Existe uma vasta discussão sobre a fronteira e seus significados. Como você se coloca nesse debate a partir do estudo da atuação dos brasileiros no Norte do Estado Oriental?
Eu trabalho com mais de uma concepção de fronteira na minha pesquisa. Para tratar do encontro de dois projetos econômicos distintos na altura do Rio Negro [o da elite uruguaia, que parte desde os departamentos sulinos à beira do Rio da Prata e de Montevidéu, e o dos estancieiros brasileiros, que parte da fronteira do Brasil e tem seus representantes mais fortes em Tacuarembó], eu uso o conceito de fronteira agrária, porque entendo que foi o encontro de duas frentes de expansão de atividades rurais, com modelos que se tornaram diametralmente opostos conforme o século XIX avançou. Para pensar como os brasileiros se beneficiam da fronteira, seja ocupando os pastos melhores e a menores custos no Uruguai, seja tentando usar instituições brasileiras para legitimar práticas ilegais no país vizinho, eu usei o conceito da fronteira manejada, pensado pela Mariana Flores da Cunha Thompson Flores. Para analisar como as redes sociais dos brasileiros se organizaram e se entrelaçavam com outras redes nos países do Rio da Prata, eu penso em relações transfronteiriças. Para a situação dos escravizados, usar o conceito de fronteira como demarcador de solo livre pôde trazer algumas perspectivas de análise. Usei cada um desses conceitos de forma a instrumentalizar a análise que fiz a partir das fontes. Mas antes que alguém diga que esse é um caso de oposição entre empiria e teoria, eu quero dizer que é exatamente o contrário. Foi da profunda reflexão de que eu não poderia analisar diferentes processos dentro de um mesmo corpus conceitual que percebi que precisava parar de pensar esses conceitos como concorrentes e usá-los juntos, do mesmo jeito que os processos que eu estava analisando ocorreram juntos. E tudo isso é muito diferente de discutir o que, em geral, os sujeitos da minha pesquisa acreditavam ser a fronteira. Nos últimos anos, por conta da Coordenação do GT [Grupo de Trabalho] Fronteiras e Territorialidades da Anpuh [Associação Nacional de História] eu tomei contato com muitos trabalhos que tratam de fronteiras e passei a entender que esse não é necessariamente um termo agregador e que talvez seja muito mais um catálogo de variantes do tema, que necessariamente conceito.

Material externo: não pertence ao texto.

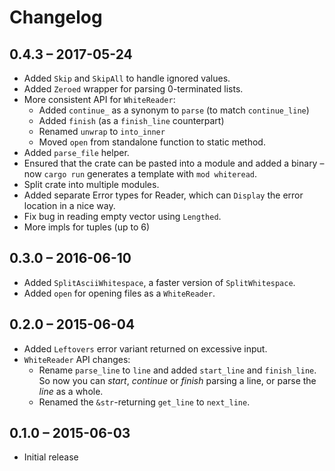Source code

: # Changelog

## 0.4.3 – 2017-05-24

* Added `Skip` and `SkipAll` to handle ignored values.
* Added `Zeroed` wrapper for parsing 0-terminated lists.
* More consistent API for `WhiteReader`:
    * Added `continue_` as a synonym to `parse` (to match `continue_line`)
    * Added `finish` (as a `finish_line` counterpart)
    * Renamed `unwrap` to `into_inner`
    * Moved `open` from standalone function to static method.
* Added `parse_file` helper.
* Ensured that the crate can be pasted into a module
  and added a binary – now `cargo run` generates a template
  with `mod whiteread`.
* Split crate into multiple modules.
* Added separate Error types for Reader, which can `Display`
  the error location in a nice way.
* Fix bug in reading empty vector using `Lengthed`.
* More impls for tuples (up to 6)

## 0.3.0 – 2016-06-10

* Added `SplitAsciiWhitespace`, a faster version of `SplitWhitespace`.
* Added `open` for opening files as a `WhiteReader`.

## 0.2.0 – 2015-06-04

* Added `Leftovers` error variant returned on excessive input.
* `WhiteReader` API changes:
    * Rename `parse_line` to `line` and added `start_line` and `finish_line`.
      So now you can *start*, *continue* or *finish* parsing a line,
      or parse the *line* as a whole.
    * Renamed the `&str`-returning `get_line` to `next_line`.

## 0.1.0 – 2015-06-03

* Initial release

Além do Arquivo Público do Estado do Rio Grande do Sul, você pesquisou em instituições arquivísticas em outros lugares do Brasil e também no exterior. Você pode nos contar sobre essa experiência?
Eu gosto muito de falar pra colegas de outros estados do Brasil da experiência nos arquivos do Rio Grande do Sul pela singularidade tanto do tamanho quanto da qualidade dos acervos, especialmente no Arquivo Público, o que nos deixa bastante mal-acostumados. Eu pesquisei no Uruguai no Archivo General de La Nación e na Casa de Juan Antônio Lavalleja – Museu Histórico Nacional. Como essas instituições tinham instrumentos de pesquisa antigos, ou estavam migrando seus acervos para instrumentos de pesquisa novos, muitas vezes era muito difícil encontrar as fontes que eu estava buscando e como usava os períodos de férias, raramente encontrava os colegas uruguaios que conheciam melhor os acervos. Ainda assim, os funcionários eram sempre muito gentis e faziam muitas buscas tentando me ajudar. Contudo, muitos documentos não foram localizados. Alguns, por exemplo, somente ano passado outra historiadora brasileira, a Stéfani Hollmann, encontrou na Casa Lavalleja. Eu tentei preencher a ausência desses documentos comprando compilações antigas, mas acredito que agora vai ser possível aprofundar algumas questões que eu considero importantes, como a relação entre o extermínio das populações indígenas do norte uruguaio e a ocupação das terras da porção central do norte uruguaio por vastas propriedades ocupadas por brasileiros. De toda forma, pesquisar no Uruguai foi uma experiência interessante e frustrante em alguns pontos. Instituições extremamente democráticas no que tange a acesso, acervos gigantescos, prédios belíssimos, mas sucateados, conviviam com o estranhamento com pesquisadores estrangeiros, taxas para fotografar documentos, a dificuldade de encontrar as coisas e os horários reduzidos. Aliás, existe sempre o descompasso com hábitos locais e um deles era com os horários. Eu sempre era informada quinze minutos antes da sala de pesquisa fechar que estava na hora de sair, com a formalidade muito própria dos uruguaios, o que sempre me deixava espantada. Da mesma forma que, o fechamento do arquivo no dia de um amistoso da seleção uruguaia também me pegou de surpresa, num 2014 em que a Copa aconteceu sob muitos protestos no Brasil.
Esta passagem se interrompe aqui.